- [The task]: Print nothing but the lines below starting at the line that holds "1.Vendor can manage" and ending at the line that holds "3. Implement search", including both, each exactly as written.
[Information supplied]
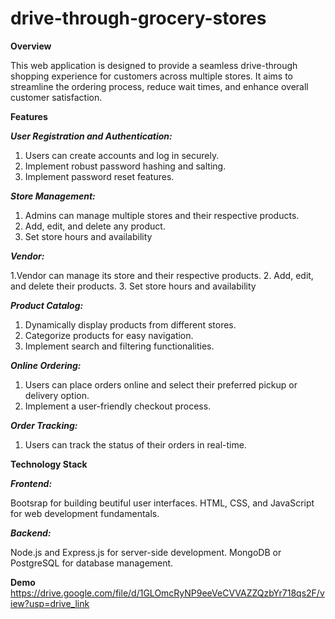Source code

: # drive-through-grocery-stores
**Overview**

This web application is designed to provide a seamless drive-through shopping experience for customers across multiple stores. It aims to streamline the ordering process, reduce wait times, and enhance overall customer satisfaction.

**Features**

**_User Registration and Authentication:_**

1. Users can create accounts and log in securely.
2. Implement robust password hashing and salting.
3. Implement password reset features.

**_Store Management:_**

1. Admins can manage multiple stores and their respective products.
2. Add, edit, and delete any product.
3. Set store hours and availability

**_Vendor:_**

1.Vendor can manage its store and their respective products.
2. Add, edit, and delete their products.
3. Set store hours and availability
   
**_Product Catalog:_**
1. Dynamically display products from different stores.
2. Categorize products for easy navigation.
3. Implement search and filtering functionalities.

**_Online Ordering:_**

1. Users can place orders online and select their preferred pickup or delivery option.
2. Implement a user-friendly checkout process.

**_Order Tracking:_**

1. Users can track the status of their orders in real-time.

**Technology Stack**

**_Frontend:_**

Bootsrap for building beutiful user interfaces.
HTML, CSS, and JavaScript for web development fundamentals.

**_Backend:_**

Node.js and Express.js for server-side development.
MongoDB or PostgreSQL for database management.

**Demo**
https://drive.google.com/file/d/1GLOmcRyNP9eeVeCVVAZZQzbYr718qs2F/view?usp=drive_link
[/Information supplied]
- [Result]:
1.Vendor can manage its store and their respective products.
2. Add, edit, and delete their products.
3. Set store hours and availability
   
**_Product Catalog:_**
1. Dynamically display products from different stores.
2. Categorize products for easy navigation.
3. Implement search and filtering functionalities.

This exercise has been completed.